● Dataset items

● ● ● ● ● ● ●

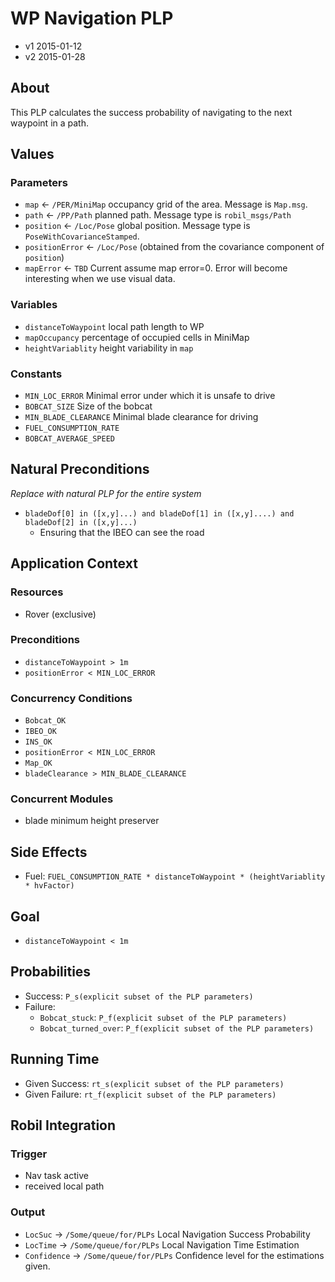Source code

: # WP Navigation PLP
- v1 2015-01-12
- v2 2015-01-28

## About
This PLP calculates the success probability of navigating to the next waypoint in a path.

## Values
### Parameters
* `map` &larr; `/PER/MiniMap` occupancy grid of the area. Message is `Map.msg`.
* `path` &larr; `/PP/Path` planned path. Message type is `robil_msgs/Path`
* `position` &larr; `/Loc/Pose` global position. Message type is `PoseWithCovarianceStamped`.
* `positionError` &larr; `/Loc/Pose` (obtained from the covariance component of `position`)
* `mapError` &larr; `TBD` Current assume map error=0. Error will become interesting when we use visual data.
    
### Variables
* `distanceToWaypoint` local path length to WP 
* `mapOccupancy` percentage of occupied cells in MiniMap
* `heightVariablity` height variability in `map`

### Constants
* `MIN_LOC_ERROR` Minimal error under which it is unsafe to drive
* `BOBCAT_SIZE` Size of the bobcat
* `MIN_BLADE_CLEARANCE` Minimal blade clearance for driving
* `FUEL_CONSUMPTION_RATE` 
* `BOBCAT_AVERAGE_SPEED`

## Natural Preconditions
_Replace with natural PLP for the entire system_

* `bladeDof[0] in ([x,y]...) and bladeDof[1] in ([x,y]....) and bladeDof[2] in ([x,y]...)`
    - Ensuring that the IBEO can see the road

## Application Context
### Resources
* Rover (exclusive) 

### Preconditions
* `distanceToWaypoint > 1m`
* `positionError < MIN_LOC_ERROR`

### Concurrency Conditions
* `Bobcat_OK`
* `IBEO_OK`
* `INS_OK`
* `positionError < MIN_LOC_ERROR`
* `Map_OK`
* `bladeClearance > MIN_BLADE_CLEARANCE`

### Concurrent Modules
* blade minimum height preserver

## Side Effects
* Fuel: `FUEL_CONSUMPTION_RATE * distanceToWaypoint * (heightVariablity * hvFactor)`

## Goal
* `distanceToWaypoint < 1m`


## Probabilities
* Success: `P_s(explicit subset of the PLP parameters)`
* Failure: 
    * `Bobcat_stuck`: `P_f(explicit subset of the PLP parameters)`
    * `Bobcat_turned_over`: `P_f(explicit subset of the PLP parameters)`

## Running Time
* Given Success: `rt_s(explicit subset of the PLP parameters)`
* Given Failure: `rt_f(explicit subset of the PLP parameters)`

## Robil Integration
### Trigger
* Nav task active
* received local path

### Output 
* `LocSuc` &rarr; `/Some/queue/for/PLPs`  Local Navigation Success Probability
* `LocTime` &rarr; `/Some/queue/for/PLPs` Local Navigation Time Estimation
* `Confidence` &rarr; `/Some/queue/for/PLPs` Confidence level for the estimations given.
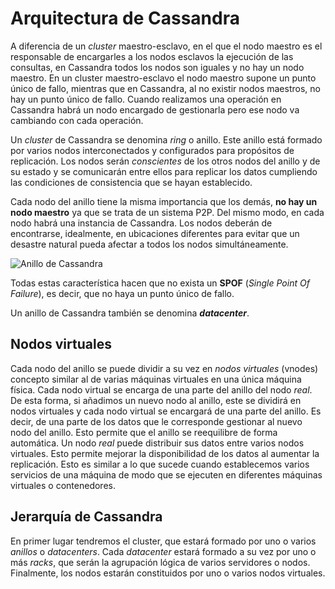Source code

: # Arquitectura de Cassandra

A diferencia de un *cluster* maestro-esclavo, en el que el nodo maestro es el responsable de encargarles a los nodos esclavos la ejecución de las consultas, en Cassandra todos los nodos son iguales y no hay un nodo maestro. En un cluster maestro-esclavo el nodo maestro supone un punto único de fallo, mientras que en Cassandra, al no existir nodos maestros, no hay un punto único de fallo. Cuando realizamos una operación en Cassandra habrá un nodo encargado de gestionarla pero ese nodo va cambiando con cada operación.

Un *cluster* de Cassandra se denomina *ring* o anillo. Este anillo está formado por varios nodos interconectados y configurados para propósitos de replicación. Los nodos serán *conscientes* de los otros nodos del anillo y de su estado y se comunicarán entre ellos para replicar los datos cumpliendo las condiciones de consistencia que se hayan establecido.

Cada nodo del anillo tiene la misma importancia que los demás, **no hay un nodo maestro** ya que se trata de un sistema P2P. Del mismo modo, en cada nodo habrá una instancia de Cassandra. Los nodos deberán de encontrarse, idealmente, en ubicaciones diferentes para evitar que un desastre natural pueda afectar a todos los nodos simultáneamente.

![Anillo de Cassandra](../Imágenes/Anillo.svg)

Todas estas característica hacen que no exista un **SPOF** (*Single Point Of Failure*), es decir, que no haya un punto único de fallo.

Un anillo de Cassandra también se denomina ***datacenter***.

## Nodos virtuales

Cada nodo del anillo se puede dividir a su vez en *nodos virtuales* (vnodes) concepto similar al de varias máquinas virtuales en una única máquina física. Cada nodo virtual se encarga de una parte del anillo del nodo *real*. De esta forma, si añadimos un nuevo nodo al anillo, este se dividirá en nodos virtuales y cada nodo virtual se encargará de una parte del anillo. Es decir, de una parte de los datos que le corresponde gestionar al nuevo nodo del anillo. Esto permite que el anillo se reequilibre de forma automática. Un nodo *real* puede distribuir sus datos entre varios nodos virtuales. Esto permite mejorar la disponibilidad de los datos al aumentar la replicación. Esto es similar a lo que sucede cuando establecemos varios servicios de una máquina de modo que se ejecuten en diferentes máquinas virtuales o contenedores.

## Jerarquía de Cassandra

En primer lugar tendremos el cluster, que estará formado por uno o varios *anillos* o *datacenters*. Cada *datacenter* estará formado a su vez por uno o más *racks*, que serán la agrupación lógica de varios servidores o nodos. Finalmente, los nodos estarán constituidos por uno o varios nodos virtuales.
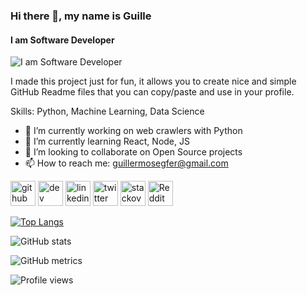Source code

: ### Hi there 👋, my name is Guille
#### I am Software Developer
![I am Software Developer](https://d500.epimg.net/cincodias/imagenes/2018/11/09/midinero/1541785111_101699_1541785255_noticia_normal.jpg)

I made this project just for fun, it allows you to create nice and simple GitHub Readme files that you can copy/paste and use in your profile.

Skills: Python, Machine Learning, Data Science

- 🔭 I’m currently working on web crawlers with Python 
- 🌱 I’m currently learning React, Node, JS 
- 👯 I’m looking to collaborate on Open Source projects 
- 📫 How to reach me: guillermosegfer@gmail.com 


[<img src='https://cdn.jsdelivr.net/npm/simple-icons@3.0.1/icons/github.svg' alt='github' height='40'>](https://github.com/T1b4lt)  [<img src='https://cdn.jsdelivr.net/npm/simple-icons@3.0.1/icons/dev-dot-to.svg' alt='dev' height='40'>](https://dev.to/T1b4lt)  [<img src='https://cdn.jsdelivr.net/npm/simple-icons@3.0.1/icons/linkedin.svg' alt='linkedin' height='40'>](https://www.linkedin.com/in/guillermo-segovia-fernandez/)  [<img src='https://cdn.jsdelivr.net/npm/simple-icons@3.0.1/icons/twitter.svg' alt='twitter' height='40'>](https://twitter.com/MrTibalt)  [<img src='https://cdn.jsdelivr.net/npm/simple-icons@3.0.1/icons/stackoverflow.svg' alt='stackoverflow' height='40'>](https://stackoverflow.com/users/12084573)  [<img src='https://cdn.jsdelivr.net/npm/simple-icons@3.0.1/icons/reddit.svg' alt='Reddit' height='40'>](https://www.reddit.com/user/Tibaltzx)  

[![Top Langs](https://github-readme-stats.vercel.app/api/top-langs/?username=T1b4lt)](https://github.com/anuraghazra/github-readme-stats)

![GitHub stats](https://github-readme-stats.vercel.app/api?username=T1b4lt&show_icons=true)  

![GitHub metrics](https://metrics.lecoq.io/T1b4lt)  

![Profile views](https://gpvc.arturio.dev/T1b4lt)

● ● ● ● ● ● ●

● PROBLEM REQUIREMENTS
All entries need repeating exactly, but without the pictures.

● RESPONSE TO THE TASK
Source code

: # WP Navigation PLP
- v1 2015-01-12
- v2 2015-01-28

## About
This PLP calculates the success probability of navigating to the next waypoint in a path.

## Values
### Parameters
* `map` &larr; `/PER/MiniMap` occupancy grid of the area. Message is `Map.msg`.
* `path` &larr; `/PP/Path` planned path. Message type is `robil_msgs/Path`
* `position` &larr; `/Loc/Pose` global position. Message type is `PoseWithCovarianceStamped`.
* `positionError` &larr; `/Loc/Pose` (obtained from the covariance component of `position`)
* `mapError` &larr; `TBD` Current assume map error=0. Error will become interesting when we use visual data.
    
### Variables
* `distanceToWaypoint` local path length to WP 
* `mapOccupancy` percentage of occupied cells in MiniMap
* `heightVariablity` height variability in `map`

### Constants
* `MIN_LOC_ERROR` Minimal error under which it is unsafe to drive
* `BOBCAT_SIZE` Size of the bobcat
* `MIN_BLADE_CLEARANCE` Minimal blade clearance for driving
* `FUEL_CONSUMPTION_RATE` 
* `BOBCAT_AVERAGE_SPEED`

## Natural Preconditions
_Replace with natural PLP for the entire system_

* `bladeDof[0] in ([x,y]...) and bladeDof[1] in ([x,y]....) and bladeDof[2] in ([x,y]...)`
    - Ensuring that the IBEO can see the road

## Application Context
### Resources
* Rover (exclusive) 

### Preconditions
* `distanceToWaypoint > 1m`
* `positionError < MIN_LOC_ERROR`

### Concurrency Conditions
* `Bobcat_OK`
* `IBEO_OK`
* `INS_OK`
* `positionError < MIN_LOC_ERROR`
* `Map_OK`
* `bladeClearance > MIN_BLADE_CLEARANCE`

### Concurrent Modules
* blade minimum height preserver

## Side Effects
* Fuel: `FUEL_CONSUMPTION_RATE * distanceToWaypoint * (heightVariablity * hvFactor)`

## Goal
* `distanceToWaypoint < 1m`


## Probabilities
* Success: `P_s(explicit subset of the PLP parameters)`
* Failure: 
    * `Bobcat_stuck`: `P_f(explicit subset of the PLP parameters)`
    * `Bobcat_turned_over`: `P_f(explicit subset of the PLP parameters)`

## Running Time
* Given Success: `rt_s(explicit subset of the PLP parameters)`
* Given Failure: `rt_f(explicit subset of the PLP parameters)`

## Robil Integration
### Trigger
* Nav task active
* received local path

### Output 
* `LocSuc` &rarr; `/Some/queue/for/PLPs`  Local Navigation Success Probability
* `LocTime` &rarr; `/Some/queue/for/PLPs` Local Navigation Time Estimation
* `Confidence` &rarr; `/Some/queue/for/PLPs` Confidence level for the estimations given.
Source code

: # Arquitectura de Cassandra

A diferencia de un *cluster* maestro-esclavo, en el que el nodo maestro es el responsable de encargarles a los nodos esclavos la ejecución de las consultas, en Cassandra todos los nodos son iguales y no hay un nodo maestro. En un cluster maestro-esclavo el nodo maestro supone un punto único de fallo, mientras que en Cassandra, al no existir nodos maestros, no hay un punto único de fallo. Cuando realizamos una operación en Cassandra habrá un nodo encargado de gestionarla pero ese nodo va cambiando con cada operación.

Un *cluster* de Cassandra se denomina *ring* o anillo. Este anillo está formado por varios nodos interconectados y configurados para propósitos de replicación. Los nodos serán *conscientes* de los otros nodos del anillo y de su estado y se comunicarán entre ellos para replicar los datos cumpliendo las condiciones de consistencia que se hayan establecido.

Cada nodo del anillo tiene la misma importancia que los demás, **no hay un nodo maestro** ya que se trata de un sistema P2P. Del mismo modo, en cada nodo habrá una instancia de Cassandra. Los nodos deberán de encontrarse, idealmente, en ubicaciones diferentes para evitar que un desastre natural pueda afectar a todos los nodos simultáneamente.

![Anillo de Cassandra](../Imágenes/Anillo.svg)

Todas estas característica hacen que no exista un **SPOF** (*Single Point Of Failure*), es decir, que no haya un punto único de fallo.

Un anillo de Cassandra también se denomina ***datacenter***.

## Nodos virtuales

Cada nodo del anillo se puede dividir a su vez en *nodos virtuales* (vnodes) concepto similar al de varias máquinas virtuales en una única máquina física. Cada nodo virtual se encarga de una parte del anillo del nodo *real*. De esta forma, si añadimos un nuevo nodo al anillo, este se dividirá en nodos virtuales y cada nodo virtual se encargará de una parte del anillo. Es decir, de una parte de los datos que le corresponde gestionar al nuevo nodo del anillo. Esto permite que el anillo se reequilibre de forma automática. Un nodo *real* puede distribuir sus datos entre varios nodos virtuales. Esto permite mejorar la disponibilidad de los datos al aumentar la replicación. Esto es similar a lo que sucede cuando establecemos varios servicios de una máquina de modo que se ejecuten en diferentes máquinas virtuales o contenedores.

## Jerarquía de Cassandra

En primer lugar tendremos el cluster, que estará formado por uno o varios *anillos* o *datacenters*. Cada *datacenter* estará formado a su vez por uno o más *racks*, que serán la agrupación lógica de varios servidores o nodos. Finalmente, los nodos estarán constituidos por uno o varios nodos virtuales.
Source code

: ### Hi there 👋, my name is Guille
#### I am Software Developer
![I am Software Developer](https://d500.epimg.net/cincodias/imagenes/2018/11/09/midinero/1541785111_101699_1541785255_noticia_normal.jpg)

I made this project just for fun, it allows you to create nice and simple GitHub Readme files that you can copy/paste and use in your profile.

Skills: Python, Machine Learning, Data Science

- 🔭 I’m currently working on web crawlers with Python 
- 🌱 I’m currently learning React, Node, JS 
- 👯 I’m looking to collaborate on Open Source projects 
- 📫 How to reach me: guillermosegfer@gmail.com 


[<img src='https://cdn.jsdelivr.net/npm/simple-icons@3.0.1/icons/github.svg' alt='github' height='40'>](https://github.com/T1b4lt)  [<img src='https://cdn.jsdelivr.net/npm/simple-icons@3.0.1/icons/dev-dot-to.svg' alt='dev' height='40'>](https://dev.to/T1b4lt)  [<img src='https://cdn.jsdelivr.net/npm/simple-icons@3.0.1/icons/linkedin.svg' alt='linkedin' height='40'>](https://www.linkedin.com/in/guillermo-segovia-fernandez/)  [<img src='https://cdn.jsdelivr.net/npm/simple-icons@3.0.1/icons/twitter.svg' alt='twitter' height='40'>](https://twitter.com/MrTibalt)  [<img src='https://cdn.jsdelivr.net/npm/simple-icons@3.0.1/icons/stackoverflow.svg' alt='stackoverflow' height='40'>](https://stackoverflow.com/users/12084573)  [<img src='https://cdn.jsdelivr.net/npm/simple-icons@3.0.1/icons/reddit.svg' alt='Reddit' height='40'>](https://www.reddit.com/user/Tibaltzx)  

[![Top Langs](https://github-readme-stats.vercel.app/api/top-langs/?username=T1b4lt)](https://github.com/anuraghazra/github-readme-stats)

![GitHub stats](https://github-readme-stats.vercel.app/api?username=T1b4lt&show_icons=true)  

![GitHub metrics](https://metrics.lecoq.io/T1b4lt)  

![Profile views](https://gpvc.arturio.dev/T1b4lt)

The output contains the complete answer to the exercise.